Cats

I’ve never seen the musical, and I’m not inclined to, but nowhere near as much as I’m not inclined to see the movie, which is getting terrible reviews.

[Friday-afternoon update]

“I watched Cats, and I have some questions.”

[Bumped]

[Saturday-morning update]

Follow the whole thread.

[Update a couple minutes later]

Here’s the unroll for that thread. RTWT.

[Update Sunday afternoon]

Universal notifies theaters that the movie will be “updated” for special effects. For a film already in release.

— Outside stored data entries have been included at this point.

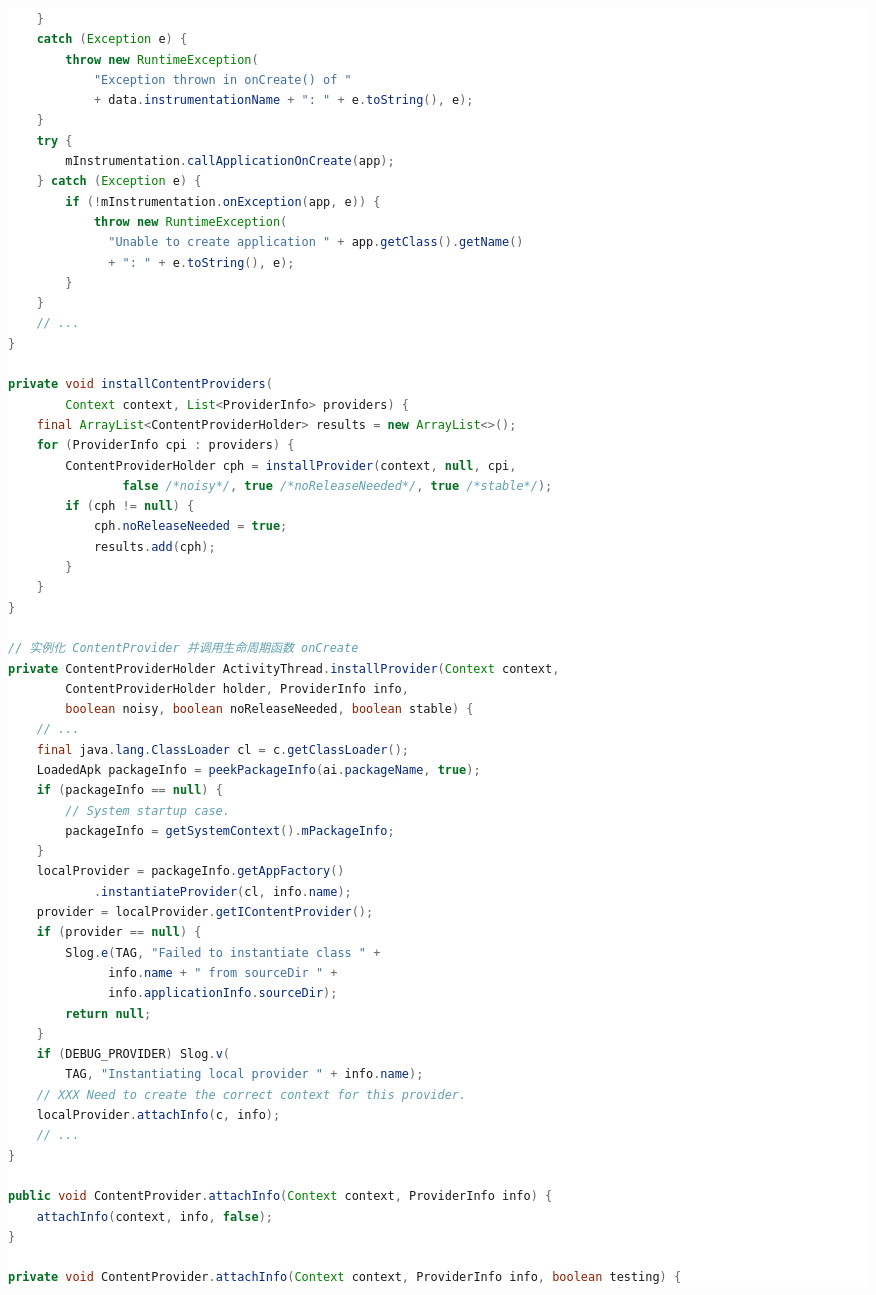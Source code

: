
 ```java
    }
    catch (Exception e) {
        throw new RuntimeException(
            "Exception thrown in onCreate() of "
            + data.instrumentationName + ": " + e.toString(), e);
    }
    try {
        mInstrumentation.callApplicationOnCreate(app);
    } catch (Exception e) {
        if (!mInstrumentation.onException(app, e)) {
            throw new RuntimeException(
              "Unable to create application " + app.getClass().getName()
              + ": " + e.toString(), e);
        }
    }
    // ...
}

private void installContentProviders(
        Context context, List<ProviderInfo> providers) {
    final ArrayList<ContentProviderHolder> results = new ArrayList<>();
    for (ProviderInfo cpi : providers) {
        ContentProviderHolder cph = installProvider(context, null, cpi,
                false /*noisy*/, true /*noReleaseNeeded*/, true /*stable*/);
        if (cph != null) {
            cph.noReleaseNeeded = true;
            results.add(cph);
        }
    }
}

// 实例化 ContentProvider 并调用生命周期函数 onCreate
private ContentProviderHolder ActivityThread.installProvider(Context context,
        ContentProviderHolder holder, ProviderInfo info,
        boolean noisy, boolean noReleaseNeeded, boolean stable) {
    // ...
    final java.lang.ClassLoader cl = c.getClassLoader();
    LoadedApk packageInfo = peekPackageInfo(ai.packageName, true);
    if (packageInfo == null) {
        // System startup case.
        packageInfo = getSystemContext().mPackageInfo;
    }
    localProvider = packageInfo.getAppFactory()
            .instantiateProvider(cl, info.name);
    provider = localProvider.getIContentProvider();
    if (provider == null) {
        Slog.e(TAG, "Failed to instantiate class " +
              info.name + " from sourceDir " +
              info.applicationInfo.sourceDir);
        return null;
    }
    if (DEBUG_PROVIDER) Slog.v(
        TAG, "Instantiating local provider " + info.name);
    // XXX Need to create the correct context for this provider.
    localProvider.attachInfo(c, info);
    // ...
}

public void ContentProvider.attachInfo(Context context, ProviderInfo info) {
    attachInfo(context, info, false);
}

private void ContentProvider.attachInfo(Context context, ProviderInfo info, boolean testing) {
```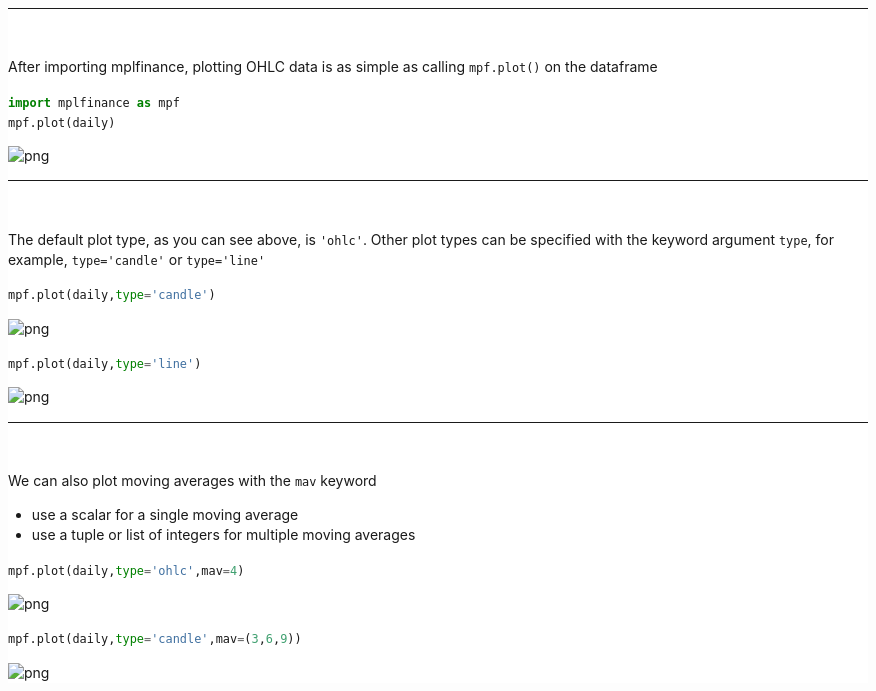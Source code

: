 
---
<br>

After importing mplfinance, plotting OHLC data is as simple as calling `mpf.plot()` on the dataframe


```python
import mplfinance as mpf
mpf.plot(daily)
```


![png](https://raw.githubusercontent.com/matplotlib/mplfinance/master/readme_files/readme_4_1.png)


---
<br>

The default plot type, as you can see above, is `'ohlc'`.  Other plot types can be specified with the keyword argument `type`, for example, `type='candle'` or `type='line'`


```python
mpf.plot(daily,type='candle')
```


![png](https://raw.githubusercontent.com/matplotlib/mplfinance/master/readme_files/readme_6_1.png)



```python
mpf.plot(daily,type='line')
```


![png](https://raw.githubusercontent.com/matplotlib/mplfinance/master/readme_files/readme_7_1.png)


---
<br>

We can also plot moving averages with the `mav` keyword
- use a scalar for a single moving average 
- use a tuple or list of integers for multiple moving averages


```python
mpf.plot(daily,type='ohlc',mav=4)
```


![png](https://raw.githubusercontent.com/matplotlib/mplfinance/master/readme_files/readme_9_1.png)



```python
mpf.plot(daily,type='candle',mav=(3,6,9))
```


![png](https://raw.githubusercontent.com/matplotlib/mplfinance/master/readme_files/readme_10_1.png)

[Update a few minutes later]

This is one of the longest-running Broadway musicals. Can anyone tell me if there is a single memorable song in it other than “Memor<del>y</del>ies”? It seems to me that it’s like Les Miserable; apparently tunes aren’t important in musicals any more.

[Wednesday-afternoon update]

OK, here’s another Twitter review.

And here’s a review of the software update.

[Bumped]

[Saturday afternoon update]

A review of Cats, by cats.

[Bumped]

27 thoughts on “Cats”

  1. “‘Cats’ is the second-worst thing to ever happen to New York City.” – Ollie Trinkie, Jersey Girl

  2. Between “Cats”, “Rise of Palpatine”, and “Bombshell”; I’m glad “Joker” just came out on digital release.

    1. When 2001 was released, many theaters still allowed smoking. The people who enjoyed the movie the most were not smoking tobacco. They might have also been using other enhancements like LSD.

  3. “Cats” in the form of the Grizabella character, the aging, washed up Glamour Cat, the one who is selected (SPOILER WARNING) to be sent to the Heaviside layer is what life and aging and reflecting on the glories as well as embarrassments of one’s youth along with contemplating what lies ahead and regrets of what could been.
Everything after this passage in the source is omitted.